- _Work to complete_: Write the following entries out again exactly, skipping each image.

- _Source data_:
━━━━━━━━━━━━━━━━

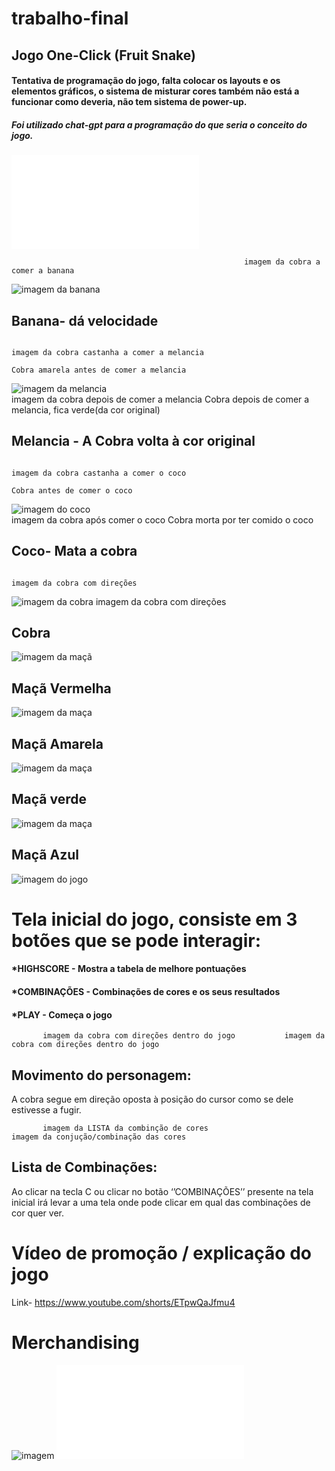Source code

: # trabalho-final
## Jogo One-Click (Fruit Snake)

#### Tentativa de programação do jogo, falta colocar os layouts e os elementos gráficos, o sistema de misturar cores também não está a funcionar como deveria, não tem sistema de power-up.
##### Foi utilizado chat-gpt para a programação do que seria o conceito do jogo.


 ![imagem de codigo](letfood.pdf) 




                                                        imagem da cobra a comer a banana
 ![imagem da banana](10.png)                                                        
        
 ## Banana- dá velocidade 



                                                                                imagem da cobra castanha a comer a melancia
                                                                                 Cobra amarela antes de comer a melancia
![imagem da melancia](11.png)      
                                                                                 imagem da cobra depois de comer a melancia 
                                                                                 Cobra depois de comer a melancia, fica verde(da cor original)

## Melancia - A Cobra volta à cor original  

                                                                                imagem da cobra castanha a comer o coco
                                                                                Cobra antes de comer o coco
![imagem do coco](13.png)      
                                                                                imagem da cobra após comer o coco
                                                                                Cobra morta por ter comido o coco
                                                                                
## Coco- Mata a cobra

                                                                                 imagem da cobra com direções

![imagem da cobra](19.png) 
                                                                                 imagem da cobra com direções

## Cobra


 ![imagem da maçã](4.png)      
## Maçã Vermelha
 ![imagem da maça](6.png)      
## Maçã Amarela
 ![imagem da maça](7.png)      
## Maçã verde
 ![imagem da maça](5.png)      
## Maçã Azul


![imagem do jogo](1.png) 
#                                           Tela inicial do jogo, consiste em 3 botões que se pode interagir:

#### *HIGHSCORE - Mostra a tabela de melhore pontuações
#### *COMBINAÇÕES - Combinações de cores e os seus resultados
#### *PLAY - Começa o jogo

           imagem da cobra com direções dentro do jogo           imagem da cobra com direções dentro do jogo

## Movimento do personagem:
A cobra segue em direção oposta à posição do cursor como se dele estivesse a fugir. 

           imagem da LISTA da combinção de cores                      imagem da conjução/combinação das cores

## Lista de Combinações:
Ao clicar na tecla C ou clicar no botão ‘’COMBINAÇÕES’’ presente na tela inicial irá levar a uma tela onde pode clicar em qual das combinações de cor quer ver.


#                                                                 Vídeo de promoção / explicação do jogo

 Link- https://www.youtube.com/shorts/ETpwQaJfmu4

#                                                                 Merchandising


![imagem](shirt.png)                                                                  ![imagem](15.pdf)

━━━━━━━━━━━━━━━━

- _Result of the task_:
Source code

: # trabalho-final
## Jogo One-Click (Fruit Snake)

#### Tentativa de programação do jogo, falta colocar os layouts e os elementos gráficos, o sistema de misturar cores também não está a funcionar como deveria, não tem sistema de power-up.
##### Foi utilizado chat-gpt para a programação do que seria o conceito do jogo.


 ![imagem de codigo](letfood.pdf) 




                                                        imagem da cobra a comer a banana
 ![imagem da banana](10.png)                                                        
        
 ## Banana- dá velocidade 



                                                                                imagem da cobra castanha a comer a melancia
                                                                                 Cobra amarela antes de comer a melancia
![imagem da melancia](11.png)      
                                                                                 imagem da cobra depois de comer a melancia 
                                                                                 Cobra depois de comer a melancia, fica verde(da cor original)

## Melancia - A Cobra volta à cor original  

                                                                                imagem da cobra castanha a comer o coco
                                                                                Cobra antes de comer o coco
![imagem do coco](13.png)      
                                                                                imagem da cobra após comer o coco
                                                                                Cobra morta por ter comido o coco
                                                                                
## Coco- Mata a cobra

                                                                                 imagem da cobra com direções

![imagem da cobra](19.png) 
                                                                                 imagem da cobra com direções

## Cobra


 ![imagem da maçã](4.png)      
## Maçã Vermelha
 ![imagem da maça](6.png)      
## Maçã Amarela
 ![imagem da maça](7.png)      
## Maçã verde
 ![imagem da maça](5.png)      
## Maçã Azul


![imagem do jogo](1.png) 
#                                           Tela inicial do jogo, consiste em 3 botões que se pode interagir:

#### *HIGHSCORE - Mostra a tabela de melhore pontuações
#### *COMBINAÇÕES - Combinações de cores e os seus resultados
#### *PLAY - Começa o jogo

           imagem da cobra com direções dentro do jogo           imagem da cobra com direções dentro do jogo

## Movimento do personagem:
A cobra segue em direção oposta à posição do cursor como se dele estivesse a fugir. 

           imagem da LISTA da combinção de cores                      imagem da conjução/combinação das cores

## Lista de Combinações:
Ao clicar na tecla C ou clicar no botão ‘’COMBINAÇÕES’’ presente na tela inicial irá levar a uma tela onde pode clicar em qual das combinações de cor quer ver.


#                                                                 Vídeo de promoção / explicação do jogo

 Link- https://www.youtube.com/shorts/ETpwQaJfmu4

#                                                                 Merchandising


![imagem](shirt.png)                                                                  ![imagem](15.pdf)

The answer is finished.